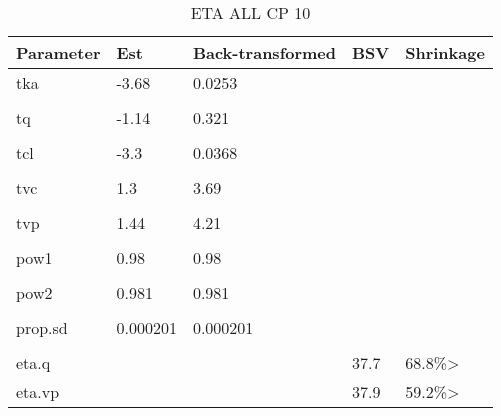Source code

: \begin{table}
\centering\centering
\caption{ETA ALL CP 10}
\centering
\fontsize{8}{10}\selectfont
\begin{tabular}[t]{lllll}
\toprule
\textbf{Parameter} & \textbf{Est} & \textbf{Back-transformed} & \textbf{BSV} & \textbf{Shrinkage}\\
\midrule
tka & -3.68 & 0.0253 &  & \\
\midrule\\
tq & -1.14 & 0.321 &  & \\
\midrule\\
tcl & -3.3 & 0.0368 &  & \\
\midrule\\
tvc & 1.3 & 3.69 &  & \\
\midrule\\
tvp & 1.44 & 4.21 &  & \\
\midrule\\
pow1 & 0.98 & 0.98 &  & \\
\midrule\\
pow2 & 0.981 & 0.981 &  & \\
\midrule\\
prop.sd & 0.000201 & 0.000201 &  & \\
\midrule\\
eta.q &  &  & 37.7 & 68.8\%>\\
\midrule
eta.vp &  &  & 37.9 & 59.2\%>\\
\bottomrule
\end{tabular}
\end{table}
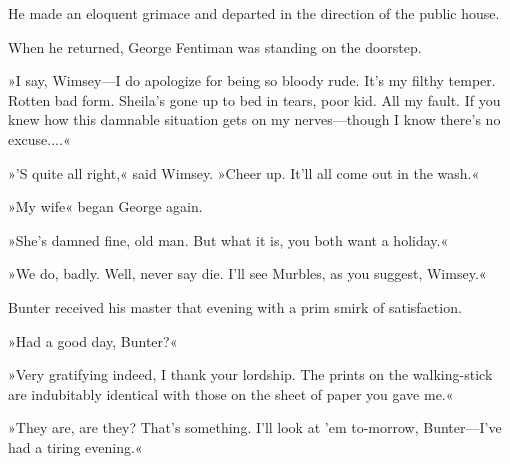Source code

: He made an eloquent grimace and departed in the direction of the public house.

When he returned, George Fentiman was standing on the doorstep.

»I say, Wimsey\allowbreak---\allowbreak I do apologize for being so bloody rude. It's my filthy temper. Rotten bad form. Sheila's gone up to bed in tears, poor kid. All my fault. If you knew how this damnable situation gets on my nerves\allowbreak---\allowbreak though I know there's no excuse....«

»'S quite all right,« said Wimsey. »Cheer up. It'll all come out in the wash.«

»My wife\longdash« began George again.

»She's damned fine, old man. But what it is, you both want a holiday.«

»We do, badly. Well, never say die. I'll see Murbles, as you suggest, Wimsey.«

Bunter received his master that evening with a prim smirk of satisfaction.

»Had a good day, Bunter?«

»Very gratifying indeed, I thank your lordship. The prints on the walking-stick are indubitably identical with those on the sheet of paper you gave me.«

»They are, are they? That's something. I'll look at 'em to-morrow, Bunter\allowbreak---\allowbreak I've had a tiring evening.«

◆ ◆ ◆ ◆ ◆

TASK: Which lines run from the one that holds "prop.sd & 0.000201" to the final line of the records above? Return them exactly, and skip the pictures.

SOLUTION:
prop.sd & 0.000201 & 0.000201 &  & \\
\midrule\\
eta.q &  &  & 37.7 & 68.8\%>\\
\midrule
eta.vp &  &  & 37.9 & 59.2\%>\\
\bottomrule
\end{tabular}
\end{table}
Source code

: He made an eloquent grimace and departed in the direction of the public house.

When he returned, George Fentiman was standing on the doorstep.

»I say, Wimsey\allowbreak---\allowbreak I do apologize for being so bloody rude. It's my filthy temper. Rotten bad form. Sheila's gone up to bed in tears, poor kid. All my fault. If you knew how this damnable situation gets on my nerves\allowbreak---\allowbreak though I know there's no excuse....«

»'S quite all right,« said Wimsey. »Cheer up. It'll all come out in the wash.«

»My wife\longdash« began George again.

»She's damned fine, old man. But what it is, you both want a holiday.«

»We do, badly. Well, never say die. I'll see Murbles, as you suggest, Wimsey.«

Bunter received his master that evening with a prim smirk of satisfaction.

»Had a good day, Bunter?«

»Very gratifying indeed, I thank your lordship. The prints on the walking-stick are indubitably identical with those on the sheet of paper you gave me.«

»They are, are they? That's something. I'll look at 'em to-morrow, Bunter\allowbreak---\allowbreak I've had a tiring evening.«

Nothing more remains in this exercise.